FIG. 11 is a perspective view of the upper bill transport mounting parts incorporating the modified lens chassis.
FIG. 12 is a cross sectional view taken on line 12--12 of FIG. 10,
FIG. 13 is a cross sectional view taken on line 13--13 of FIG. 10, and
FIG. 14 is a cross sectional view taken on line 14--14 of FIG. 12.
Referring now to the drawings and first to FIGS. 1 and 2, it will be understood that there is shown, in somewhat simplified form, a bill validator 11 having a cash box 10 attached at the rear end by means of an adaptor frame 14 and having a bill receiving inlet opening 16 at the front end. The bill validator 11 in the embodiment shown includes a housing 12 for a bill transport system 21 comprising essentially three sets of spaced pairs of belt assemblies, namely twin drive belt assemblies 22 and associated twin vertical and horizontal idler assemblies 24 and 26 respectively The bill validator is similar to that shown in U.S. Pat. No. 5,310,173 and U.S. Pat. application Ser. No. 08/698,504 which are incorporated herein by reference.
In the embodiment shown herein, the drive belt assemblies 22 are mounted to an interior support 34 and disposed at each side of the access opening 18. The vertical idler assemblies 24 are mounted between housing sidewalls The second idler assemblies 26 are mounted to a support 28 below the drive belt assemblies 22.
Within the bill validator 11, as shown in FIG. 2, is a stacker mechanism 30 which includes a U-shaped pusher 32 mounted to the support 34. The support 34 also provides a mounting for a transport motor and a gearbox (not shown) which drive the transport system 21 and for a stacker motor and a gearbox (not shown) which cycles the stacker mechanism, the gearbox having a shaft 36 on which are mounted crank arms 38. The pusher 32 includes a vertical slot 39 receiving the outer end of the crank arm 38 so that the pusher is cycled on rotation of the crank arm 38 thereby providing the necessary stoke for the pusher 32 to stack a bill B against the spring-loaded cash box plate 88. The details of the transport system 21 and the stacker mechanism 30 are unnecessary for the understanding of the invention herein and can be found in the aforementioned U.S. Pat. No. 5,310,173 and Pat. application Ser. No. 08/698,504.

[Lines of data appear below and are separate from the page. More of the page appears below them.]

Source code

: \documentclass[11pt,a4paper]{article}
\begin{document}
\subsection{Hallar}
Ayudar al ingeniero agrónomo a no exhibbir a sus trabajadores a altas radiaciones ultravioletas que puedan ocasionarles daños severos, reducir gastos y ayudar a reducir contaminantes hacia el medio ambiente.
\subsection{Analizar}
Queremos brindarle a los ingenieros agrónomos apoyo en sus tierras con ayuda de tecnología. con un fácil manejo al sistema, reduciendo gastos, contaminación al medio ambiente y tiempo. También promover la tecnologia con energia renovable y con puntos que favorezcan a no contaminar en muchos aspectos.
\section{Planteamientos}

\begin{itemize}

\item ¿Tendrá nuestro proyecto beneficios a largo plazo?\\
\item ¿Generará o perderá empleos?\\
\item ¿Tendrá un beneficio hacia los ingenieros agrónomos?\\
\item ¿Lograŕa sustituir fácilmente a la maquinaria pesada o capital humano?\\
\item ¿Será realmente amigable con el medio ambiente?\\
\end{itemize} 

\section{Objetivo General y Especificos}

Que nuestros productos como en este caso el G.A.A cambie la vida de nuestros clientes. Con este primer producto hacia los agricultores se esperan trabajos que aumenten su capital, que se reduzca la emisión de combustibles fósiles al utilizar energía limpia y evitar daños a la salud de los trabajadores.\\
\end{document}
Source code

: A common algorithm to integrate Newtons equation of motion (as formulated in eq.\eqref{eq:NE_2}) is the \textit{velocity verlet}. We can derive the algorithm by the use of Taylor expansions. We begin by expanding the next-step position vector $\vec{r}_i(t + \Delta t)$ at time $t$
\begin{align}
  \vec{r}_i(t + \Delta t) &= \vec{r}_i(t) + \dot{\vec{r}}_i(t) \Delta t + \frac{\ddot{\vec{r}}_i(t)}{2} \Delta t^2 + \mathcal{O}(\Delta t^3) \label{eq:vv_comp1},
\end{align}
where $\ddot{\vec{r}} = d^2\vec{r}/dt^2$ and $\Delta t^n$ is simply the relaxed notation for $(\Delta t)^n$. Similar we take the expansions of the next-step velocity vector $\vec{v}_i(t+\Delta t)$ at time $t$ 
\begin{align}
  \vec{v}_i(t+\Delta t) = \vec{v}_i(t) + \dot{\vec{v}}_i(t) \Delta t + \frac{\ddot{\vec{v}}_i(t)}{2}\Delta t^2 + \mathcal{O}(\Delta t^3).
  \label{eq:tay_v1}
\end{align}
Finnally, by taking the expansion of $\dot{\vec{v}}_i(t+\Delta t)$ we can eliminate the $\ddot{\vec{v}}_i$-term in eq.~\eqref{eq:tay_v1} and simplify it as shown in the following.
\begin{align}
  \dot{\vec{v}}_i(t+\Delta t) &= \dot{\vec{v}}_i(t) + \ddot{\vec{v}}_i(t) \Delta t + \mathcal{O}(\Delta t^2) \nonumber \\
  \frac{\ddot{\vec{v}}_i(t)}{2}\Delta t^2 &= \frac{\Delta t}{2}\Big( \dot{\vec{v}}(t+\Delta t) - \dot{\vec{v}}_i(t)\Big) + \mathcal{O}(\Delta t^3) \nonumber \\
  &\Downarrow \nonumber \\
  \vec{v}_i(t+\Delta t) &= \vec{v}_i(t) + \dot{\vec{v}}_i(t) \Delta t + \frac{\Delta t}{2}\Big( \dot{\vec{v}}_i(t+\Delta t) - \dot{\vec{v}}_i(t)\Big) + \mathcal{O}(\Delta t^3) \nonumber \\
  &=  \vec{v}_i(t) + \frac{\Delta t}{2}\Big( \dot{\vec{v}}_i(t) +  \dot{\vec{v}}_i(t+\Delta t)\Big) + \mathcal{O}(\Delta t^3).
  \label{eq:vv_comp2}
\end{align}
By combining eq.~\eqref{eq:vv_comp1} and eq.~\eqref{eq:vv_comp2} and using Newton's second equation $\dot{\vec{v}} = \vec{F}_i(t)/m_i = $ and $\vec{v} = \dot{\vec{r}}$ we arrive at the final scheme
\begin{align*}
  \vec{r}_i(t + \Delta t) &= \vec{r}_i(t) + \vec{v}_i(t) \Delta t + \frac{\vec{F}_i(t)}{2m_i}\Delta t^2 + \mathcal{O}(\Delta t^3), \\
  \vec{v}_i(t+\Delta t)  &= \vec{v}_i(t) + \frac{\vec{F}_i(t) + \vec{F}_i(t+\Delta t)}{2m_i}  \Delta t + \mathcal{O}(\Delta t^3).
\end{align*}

When a bill B is fed into the inlet opening 16 it is tested for validity by a bill optical scanner OS. If validated, the transport motor M1 is activated and the bill is carried by the transport system 21 into a vertical position aligned with a compressor plate 88 within the cash box adaptor 14. Upon cycling of the pusher plate 32 the bill B is pushed horizontally into the cash box 10 against the action of the cash box spring S.
The optical scanner system, generally indicated by OS in FIGS. 1 and 2, is carried by the lower and upper supports 28 and 34, respectively As shown in FIGS. 3 and 4, the optical scanner system OS includes a lower member providing a lower lens housing 80 and an upper member providing an upper lens chassis 90.
As shown in FIG. 5, the lower lens housing 80 includes a downwardly inclined outer portion 82 having clips 84 and a generally horizontal inner portion 102, having a flat inner face 108 and inwardly extending, finger portions 83. Clips 84 and 86 provide a means for attaching the lower lens housing 80 to the lower support 28. Relatively recessed portions 130 and 140 are provided on the inner face 108, which are discussed in greater detail below with reference to FIGS. 7-9.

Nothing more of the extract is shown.